## What to work on
Give back all the entries below. Omit none of them.

## Material for this task
____________

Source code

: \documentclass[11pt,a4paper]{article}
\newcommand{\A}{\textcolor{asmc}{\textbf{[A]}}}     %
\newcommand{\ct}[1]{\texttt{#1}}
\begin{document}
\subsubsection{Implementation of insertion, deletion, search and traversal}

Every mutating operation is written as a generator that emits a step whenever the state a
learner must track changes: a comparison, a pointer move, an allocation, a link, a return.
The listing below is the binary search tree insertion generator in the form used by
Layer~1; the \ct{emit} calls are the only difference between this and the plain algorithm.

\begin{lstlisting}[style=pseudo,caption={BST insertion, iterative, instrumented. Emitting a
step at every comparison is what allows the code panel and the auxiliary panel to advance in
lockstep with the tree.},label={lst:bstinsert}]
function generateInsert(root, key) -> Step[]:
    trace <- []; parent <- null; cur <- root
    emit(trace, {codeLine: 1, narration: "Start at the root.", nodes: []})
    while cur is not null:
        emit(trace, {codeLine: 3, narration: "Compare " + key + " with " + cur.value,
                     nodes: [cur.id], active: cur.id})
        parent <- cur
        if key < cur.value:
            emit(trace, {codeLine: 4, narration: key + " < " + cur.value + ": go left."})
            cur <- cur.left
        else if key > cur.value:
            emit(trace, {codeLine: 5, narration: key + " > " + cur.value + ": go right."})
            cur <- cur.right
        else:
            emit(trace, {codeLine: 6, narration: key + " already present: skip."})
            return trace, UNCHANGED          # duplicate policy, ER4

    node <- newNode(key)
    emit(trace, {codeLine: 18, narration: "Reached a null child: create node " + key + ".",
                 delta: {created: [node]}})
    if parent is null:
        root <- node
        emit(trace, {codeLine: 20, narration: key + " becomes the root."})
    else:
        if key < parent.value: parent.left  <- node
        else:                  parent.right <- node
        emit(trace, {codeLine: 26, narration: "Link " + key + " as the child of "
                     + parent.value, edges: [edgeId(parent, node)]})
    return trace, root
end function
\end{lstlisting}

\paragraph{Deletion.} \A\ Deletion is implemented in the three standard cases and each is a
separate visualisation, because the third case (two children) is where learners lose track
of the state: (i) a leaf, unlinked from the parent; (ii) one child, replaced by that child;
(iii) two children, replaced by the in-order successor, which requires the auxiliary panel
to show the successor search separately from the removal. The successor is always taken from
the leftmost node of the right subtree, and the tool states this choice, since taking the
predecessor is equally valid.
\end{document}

____________

## Problem solution
Source code

: \documentclass[11pt,a4paper]{article}
\newcommand{\A}{\textcolor{asmc}{\textbf{[A]}}}     %
\newcommand{\ct}[1]{\texttt{#1}}
\begin{document}
\subsubsection{Implementation of insertion, deletion, search and traversal}

Every mutating operation is written as a generator that emits a step whenever the state a
learner must track changes: a comparison, a pointer move, an allocation, a link, a return.
The listing below is the binary search tree insertion generator in the form used by
Layer~1; the \ct{emit} calls are the only difference between this and the plain algorithm.

\begin{lstlisting}[style=pseudo,caption={BST insertion, iterative, instrumented. Emitting a
step at every comparison is what allows the code panel and the auxiliary panel to advance in
lockstep with the tree.},label={lst:bstinsert}]
function generateInsert(root, key) -> Step[]:
    trace <- []; parent <- null; cur <- root
    emit(trace, {codeLine: 1, narration: "Start at the root.", nodes: []})
    while cur is not null:
        emit(trace, {codeLine: 3, narration: "Compare " + key + " with " + cur.value,
                     nodes: [cur.id], active: cur.id})
        parent <- cur
        if key < cur.value:
            emit(trace, {codeLine: 4, narration: key + " < " + cur.value + ": go left."})
            cur <- cur.left
        else if key > cur.value:
            emit(trace, {codeLine: 5, narration: key + " > " + cur.value + ": go right."})
            cur <- cur.right
        else:
            emit(trace, {codeLine: 6, narration: key + " already present: skip."})
            return trace, UNCHANGED          # duplicate policy, ER4

    node <- newNode(key)
    emit(trace, {codeLine: 18, narration: "Reached a null child: create node " + key + ".",
                 delta: {created: [node]}})
    if parent is null:
        root <- node
        emit(trace, {codeLine: 20, narration: key + " becomes the root."})
    else:
        if key < parent.value: parent.left  <- node
        else:                  parent.right <- node
        emit(trace, {codeLine: 26, narration: "Link " + key + " as the child of "
                     + parent.value, edges: [edgeId(parent, node)]})
    return trace, root
end function
\end{lstlisting}

\paragraph{Deletion.} \A\ Deletion is implemented in the three standard cases and each is a
separate visualisation, because the third case (two children) is where learners lose track
of the state: (i) a leaf, unlinked from the parent; (ii) one child, replaced by that child;
(iii) two children, replaced by the in-order successor, which requires the auxiliary panel
to show the successor search separately from the removal. The successor is always taken from
the leftmost node of the right subtree, and the tool states this choice, since taking the
predecessor is equally valid.
\end{document}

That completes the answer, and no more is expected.